Problem —
Could you reproduce the entries exactly, omitting every picture?

*** Begin section ***

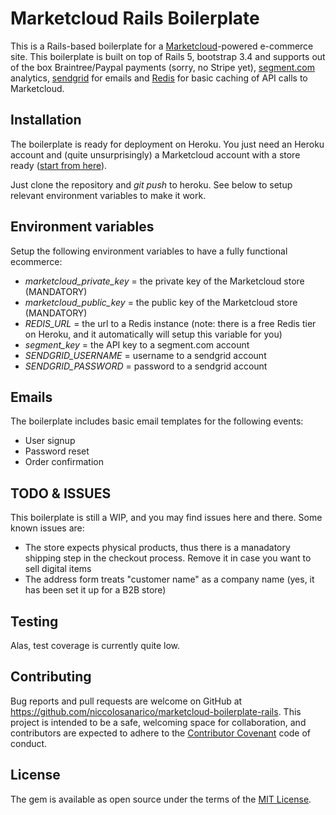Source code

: # Marketcloud Rails Boilerplate

This is a Rails-based boilerplate for a [Marketcloud](http://www.marketcloud.it)-powered e-commerce site. This boilerplate is built on top of Rails 5, bootstrap 3.4 and supports out of the box Braintree/Paypal payments (sorry, no Stripe yet), [segment.com](http://segment.com) analytics, [sendgrid](https://www.sendgrid.com) for emails and [Redis](https://www.redis.io) for basic caching of API calls to Marketcloud.

## Installation

The boilerplate is ready for deployment on Heroku. You just need an Heroku account and (quite unsurprisingly) a Marketcloud account
with a store ready ([start from here](https://www.marketcloud.it/account/signup)).

Just clone the repository and *git push* to heroku. See below to setup relevant environment variables to make it work.

## Environment variables

Setup the following environment variables to have a fully functional ecommerce:

- *marketcloud_private_key* = the private key of the Marketcloud store (MANDATORY)
- *marketcloud_public_key* = the public key of the Marketcloud store (MANDATORY)
- *REDIS_URL* = the url to a Redis instance (note: there is a free Redis tier on Heroku, and it automatically will setup this variable for you)
- *segment_key* = the API key to a segment.com account
- *SENDGRID_USERNAME* = username to a sendgrid account
- *SENDGRID_PASSWORD* = password to a sendgrid account

## Emails

The boilerplate includes basic email templates for the following events:

- User signup
- Password reset
- Order confirmation

## TODO & ISSUES

This boilerplate is still a WIP, and you may find issues here and there. Some known issues are:

- The store expects physical products, thus there is a manadatory shipping step in the checkout process. Remove it in case you want to sell digital items
- The address form treats "customer name" as a company name (yes, it has been set it up for a B2B store)


## Testing

Alas, test coverage is currently quite low.

## Contributing

Bug reports and pull requests are welcome on GitHub at https://github.com/niccolosanarico/marketcloud-boilerplate-rails. This project is intended to be a safe, welcoming space for collaboration, and contributors are expected to adhere to the [Contributor Covenant](http://contributor-covenant.org) code of conduct.


## License

The gem is available as open source under the terms of the [MIT License](http://opensource.org/licenses/MIT).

*** End section ***

Answer for this exercise —
Source code

: # Marketcloud Rails Boilerplate

This is a Rails-based boilerplate for a [Marketcloud](http://www.marketcloud.it)-powered e-commerce site. This boilerplate is built on top of Rails 5, bootstrap 3.4 and supports out of the box Braintree/Paypal payments (sorry, no Stripe yet), [segment.com](http://segment.com) analytics, [sendgrid](https://www.sendgrid.com) for emails and [Redis](https://www.redis.io) for basic caching of API calls to Marketcloud.

## Installation

The boilerplate is ready for deployment on Heroku. You just need an Heroku account and (quite unsurprisingly) a Marketcloud account
with a store ready ([start from here](https://www.marketcloud.it/account/signup)).

Just clone the repository and *git push* to heroku. See below to setup relevant environment variables to make it work.

## Environment variables

Setup the following environment variables to have a fully functional ecommerce:

- *marketcloud_private_key* = the private key of the Marketcloud store (MANDATORY)
- *marketcloud_public_key* = the public key of the Marketcloud store (MANDATORY)
- *REDIS_URL* = the url to a Redis instance (note: there is a free Redis tier on Heroku, and it automatically will setup this variable for you)
- *segment_key* = the API key to a segment.com account
- *SENDGRID_USERNAME* = username to a sendgrid account
- *SENDGRID_PASSWORD* = password to a sendgrid account

## Emails

The boilerplate includes basic email templates for the following events:

- User signup
- Password reset
- Order confirmation

## TODO & ISSUES

This boilerplate is still a WIP, and you may find issues here and there. Some known issues are:

- The store expects physical products, thus there is a manadatory shipping step in the checkout process. Remove it in case you want to sell digital items
- The address form treats "customer name" as a company name (yes, it has been set it up for a B2B store)


## Testing

Alas, test coverage is currently quite low.

## Contributing

Bug reports and pull requests are welcome on GitHub at https://github.com/niccolosanarico/marketcloud-boilerplate-rails. This project is intended to be a safe, welcoming space for collaboration, and contributors are expected to adhere to the [Contributor Covenant](http://contributor-covenant.org) code of conduct.


## License

The gem is available as open source under the terms of the [MIT License](http://opensource.org/licenses/MIT).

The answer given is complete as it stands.